My dear colleague Professor Fenwick W. English often reminds me that you make more friends with honey than vinegar. I would like to say that he has only needed to remind of this on one occasion, but that would be a lie. In my latest paper I continue my work on a social epistemology for educational administration and leadership (see here) and the cult of the guru (see here) by discussing the nature of dialogue and debate in educational leadership journals.
Originally presented at the 2017 Australian Association for Research in Education conference in Canberra, this paper reflects on my 2017 paper School leadership and the cult of the guru: the neo-Taylorism of Hattie , the published response by John Hattie and the rejection of my offer to response to Hattie in the journal.

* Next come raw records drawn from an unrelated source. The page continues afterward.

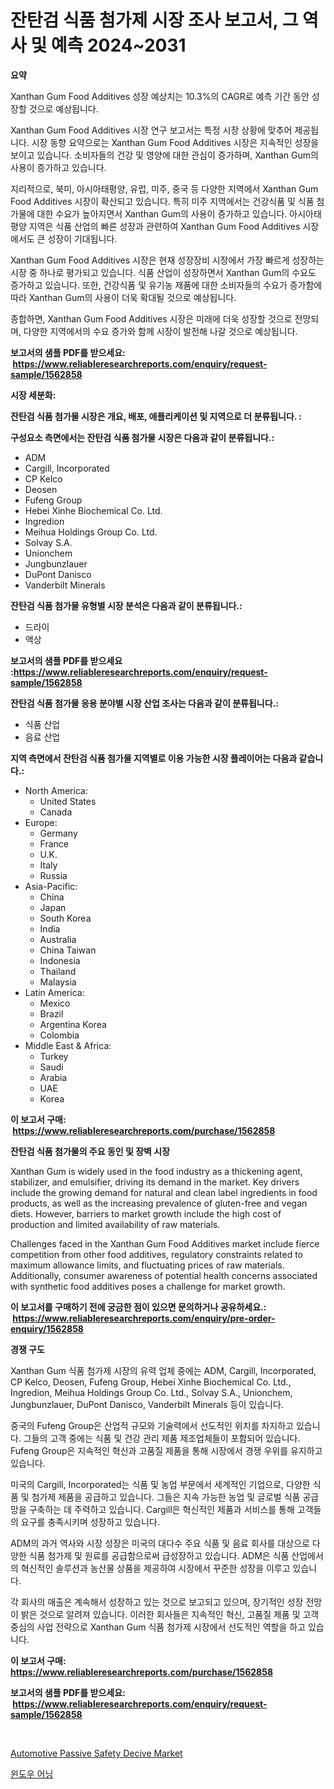 <p><h1>잔탄검 식품 첨가제 시장 조사 보고서, 그 역사 및 예측 2024~2031</h1></p><p><strong>요약</strong></p>
<p><p>Xanthan Gum Food Additives 성장 예상치는 10.3%의 CAGR로 예측 기간 동안 성장할 것으로 예상됩니다.</p><p>Xanthan Gum Food Additives 시장 연구 보고서는 특정 시장 상황에 맞추어 제공됩니다. 시장 동향 요약으로는 Xanthan Gum Food Additives 시장은 지속적인 성장을 보이고 있습니다. 소비자들의 건강 및 영양에 대한 관심이 증가하며, Xanthan Gum의 사용이 증가하고 있습니다.</p><p>지리적으로, 북미, 아시아태평양, 유럽, 미주, 중국 등 다양한 지역에서 Xanthan Gum Food Additives 시장이 확산되고 있습니다. 특히 미주 지역에서는 건강식품 및 식품 첨가물에 대한 수요가 높아지면서 Xanthan Gum의 사용이 증가하고 있습니다. 아시아태평양 지역은 식품 산업의 빠른 성장과 관련하여 Xanthan Gum Food Additives 시장에서도 큰 성장이 기대됩니다.</p><p>Xanthan Gum Food Additives 시장은 현재 성장장비 시장에서 가장 빠르게 성장하는 시장 중 하나로 평가되고 있습니다. 식품 산업이 성장하면서 Xanthan Gum의 수요도 증가하고 있습니다. 또한, 건강식품 및 유기농 제품에 대한 소비자들의 수요가 증가함에 따라 Xanthan Gum의 사용이 더욱 확대될 것으로 예상됩니다.</p><p>종합하면, Xanthan Gum Food Additives 시장은 미래에 더욱 성장할 것으로 전망되며, 다양한 지역에서의 수요 증가와 함께 시장이 발전해 나갈 것으로 예상됩니다.</p></p>
<p><strong>보고서의 샘플 PDF를 받으세요: &nbsp;<a href="https://www.reliableresearchreports.com/enquiry/request-sample/1562858">https://www.reliableresearchreports.com/enquiry/request-sample/1562858</a></strong></p>
<p><strong>시장 세분화:</strong></p>
<p><strong> 잔탄검 식품 첨가물 시장은 개요, 배포, 애플리케이션 및 지역으로 더 분류됩니다. :</strong></p>
<p><strong>구성요소 측면에서는 잔탄검 식품 첨가물 시장은 다음과 같이 분류됩니다.:</strong></p>
<p><ul><li>ADM</li><li>Cargill, Incorporated</li><li>CP Kelco</li><li>Deosen</li><li>Fufeng Group</li><li>Hebei Xinhe Biochemical Co. Ltd.</li><li>Ingredion</li><li>Meihua Holdings Group Co. Ltd.</li><li>Solvay S.A.</li><li>Unionchem</li><li>Jungbunzlauer</li><li>DuPont Danisco</li><li>Vanderbilt Minerals</li></ul></p>
<p><strong> 잔탄검 식품 첨가물 유형별 시장 분석은 다음과 같이 분류됩니다.:</strong></p>
<p><ul><li>드라이</li><li>액상</li></ul></p>
<p><strong>보고서의 샘플 PDF를 받으세요 :<a href="https://www.reliableresearchreports.com/enquiry/request-sample/1562858">https://www.reliableresearchreports.com/enquiry/request-sample/1562858</a></strong></p>
<p><strong> 잔탄검 식품 첨가물 응용 분야별 시장 산업 조사는 다음과 같이 분류됩니다.:</strong></p>
<p><ul><li>식품 산업</li><li>음료 산업</li></ul></p>
<p><strong>지역 측면에서 잔탄검 식품 첨가물 지역별로 이용 가능한 시장 플레이어는 다음과 같습니다.:</strong></p>
<p><ul>
    <li>
        North America:
        <ul>
            <li>United States</li>
            <li>Canada</li>
        </ul>
    </li>
    <li>
        Europe:
        <ul>
            <li>Germany</li>
            <li>France</li>
            <li>U.K.</li>
            <li>Italy</li>
            <li>Russia</li>
        </ul>
    </li>
    <li>
        Asia-Pacific:
        <ul>
            <li>China</li>
            <li>Japan</li>
            <li>South Korea</li>
            <li>India</li>
            <li>Australia</li>
            <li>China Taiwan</li>
            <li>Indonesia</li>
            <li>Thailand</li>
            <li>Malaysia</li>
        </ul>
    </li>
    <li>
        Latin America:
        <ul>
            <li>Mexico</li>
            <li>Brazil</li>
            <li>Argentina Korea</li>
            <li>Colombia</li>
        </ul>
    </li>
    <li>
        Middle East & Africa:
        <ul>
            <li>Turkey</li>
            <li>Saudi</li>
            <li>Arabia</li>
            <li>UAE</li>
            <li>Korea</li>
        </ul>
    </li>
    </ul></p>
<p><strong>이 보고서 구매: &nbsp;<a href="https://www.reliableresearchreports.com/purchase/1562858">https://www.reliableresearchreports.com/purchase/1562858</a></strong></p>
<p><strong>잔탄검 식품 첨가물의 주요 동인 및 장벽 시장</strong></p>
<p><p>Xanthan Gum is widely used in the food industry as a thickening agent, stabilizer, and emulsifier, driving its demand in the market. Key drivers include the growing demand for natural and clean label ingredients in food products, as well as the increasing prevalence of gluten-free and vegan diets. However, barriers to market growth include the high cost of production and limited availability of raw materials.</p><p>Challenges faced in the Xanthan Gum Food Additives market include fierce competition from other food additives, regulatory constraints related to maximum allowance limits, and fluctuating prices of raw materials. Additionally, consumer awareness of potential health concerns associated with synthetic food additives poses a challenge for market growth.</p></p>
<p><strong>이 보고서를 구매하기 전에 궁금한 점이 있으면 문의하거나 공유하세요.: &nbsp;<a href="https://www.reliableresearchreports.com/enquiry/pre-order-enquiry/1562858">https://www.reliableresearchreports.com/enquiry/pre-order-enquiry/1562858</a></strong></p>
<p><strong>경쟁 구도</strong></p>
<p><p>Xanthan Gum 식품 첨가제 시장의 유력 업체 중에는 ADM, Cargill, Incorporated, CP Kelco, Deosen, Fufeng Group, Hebei Xinhe Biochemical Co. Ltd., Ingredion, Meihua Holdings Group Co. Ltd., Solvay S.A., Unionchem, Jungbunzlauer, DuPont Danisco, Vanderbilt Minerals 등이 있습니다.</p><p>중국의 Fufeng Group은 산업적 규모와 기술력에서 선도적인 위치를 차지하고 있습니다. 그들의 고객 중에는 식품 및 건강 관리 제품 제조업체들이 포함되어 있습니다. Fufeng Group은 지속적인 혁신과 고품질 제품을 통해 시장에서 경쟁 우위를 유지하고 있습니다.</p><p>미국의 Cargill, Incorporated는 식품 및 농업 부문에서 세계적인 기업으로, 다양한 식품 및 첨가제 제품을 공급하고 있습니다. 그들은 지속 가능한 농업 및 글로벌 식품 공급망을 구축하는 데 주력하고 있습니다. Cargill은 혁신적인 제품과 서비스를 통해 고객들의 요구를 충족시키며 성장하고 있습니다.</p><p>ADM의 과거 역사와 시장 성장은 미국의 대다수 주요 식품 및 음료 회사를 대상으로 다양한 식품 첨가제 및 원료를 공급함으로써 급성장하고 있습니다. ADM은 식품 산업에서의 혁신적인 솔루션과 농산물 상품을 제공하여 시장에서 꾸준한 성장을 이루고 있습니다.</p><p>각 회사의 매출은 계속해서 성장하고 있는 것으로 보고되고 있으며, 장기적인 성장 전망이 밝은 것으로 알려져 있습니다. 이러한 회사들은 지속적인 혁신, 고품질 제품 및 고객 중심의 사업 전략으로 Xanthan Gum 식품 첨가제 시장에서 선도적인 역할을 하고 있습니다.</p></p>
<p><strong>이 보고서 구매: &nbsp; <a href="https://www.reliableresearchreports.com/purchase/1562858">https://www.reliableresearchreports.com/purchase/1562858</a></strong></p>
<p><strong>보고서의 샘플 PDF를 받으세요: &nbsp;<a href="https://www.reliableresearchreports.com/enquiry/request-sample/1562858">https://www.reliableresearchreports.com/enquiry/request-sample/1562858</a></strong><strong></strong></p>
<p>&nbsp;</p>
<p><p><a href="https://picayune-night-cbd.notion.site/Automotive-Passive-Safety-Decive-Market-Size-Market-Share-and-Global-Market-Analysis-Report-2024--4179ee25ae5c4b60a1278b6be007c5d0">Automotive Passive Safety Decive Market</a></p><p><a href="https://github.com/CorEmtymerich56566/Market-Research-Report-List-1/blob/main/25496725022.md">윈도우 어닝</a></p></p>
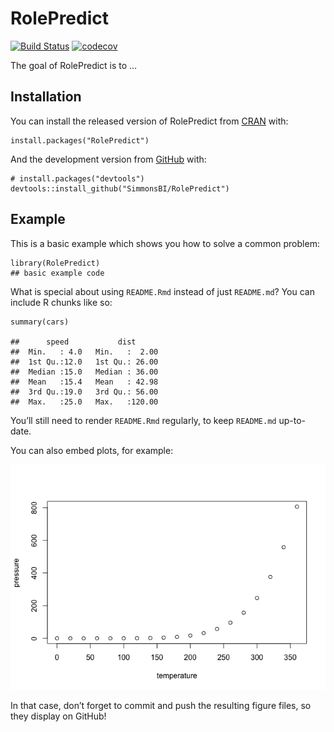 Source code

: 
<!-- README.md is generated from README.Rmd. Please edit that file -->

RolePredict
===========

<!-- badges: start -->

[![Build
Status](https://travis-ci.com/SimmonsBI/RolePredict.svg?branch=master)](https://travis-ci.com/SimmonsBI/RolePredict)
[![codecov](https://codecov.io/gh/SimmonsBI/RolePredict/branch/master/graph/badge.svg)](https://codecov.io/gh/SimmonsBI/RolePredict)
<!-- badges: end -->

The goal of RolePredict is to …

Installation
------------

You can install the released version of RolePredict from
[CRAN](https://CRAN.R-project.org) with:

    install.packages("RolePredict")

And the development version from [GitHub](https://github.com/) with:

    # install.packages("devtools")
    devtools::install_github("SimmonsBI/RolePredict")

Example
-------

This is a basic example which shows you how to solve a common problem:

    library(RolePredict)
    ## basic example code

What is special about using `README.Rmd` instead of just `README.md`?
You can include R chunks like so:

    summary(cars)

    ##      speed           dist       
    ##  Min.   : 4.0   Min.   :  2.00  
    ##  1st Qu.:12.0   1st Qu.: 26.00  
    ##  Median :15.0   Median : 36.00  
    ##  Mean   :15.4   Mean   : 42.98  
    ##  3rd Qu.:19.0   3rd Qu.: 56.00  
    ##  Max.   :25.0   Max.   :120.00

You’ll still need to render `README.Rmd` regularly, to keep `README.md`
up-to-date.

You can also embed plots, for example:

![](README_files/figure-gfm/pressure-1.png)<!-- -->

In that case, don’t forget to commit and push the resulting figure
files, so they display on GitHub!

I argue that educational administration and leadership, and arguably education research at large, is not well equipped for dealing with dialogue and debate. Instead, what we are more likely to experience, both as consumers and generators of research is ‘parallel monologues’. Even when debating one another, as many potentially seek in journals and at conferences, there is often little if any serious attempt to engage with the ideas of others as this becomes secondary to enforcing one’s opinion on the other.
While I am aware of Tony Bush’s (2017) rebuttal (not refutation) of my claim of parallel monologues, I am more persuaded by the insights of Robert Donmoyer (2001) Martin Thrupp and Richard Willmott, (2003) and Jill Blackmore (2010), that in educational administration and leadership we treat those with whom we disagree with benign neglect and apathy more than intellectual engagement. For the most part, one finds their community or network of like-minded scholars with accompanying journals, conferences and the like and carves out a career – often blissfully unaware of scholarly dialogue and debate taking place within and beyond their chosen fields/sub-fields. There are salutatory acknowledgments to the need for multi-disciplinary and inter-disciplinary approaches but arguably the traces of the paradigm wars have meant even some of the most senior professors in the field struggle to meaningfully engage with those writing from different positions.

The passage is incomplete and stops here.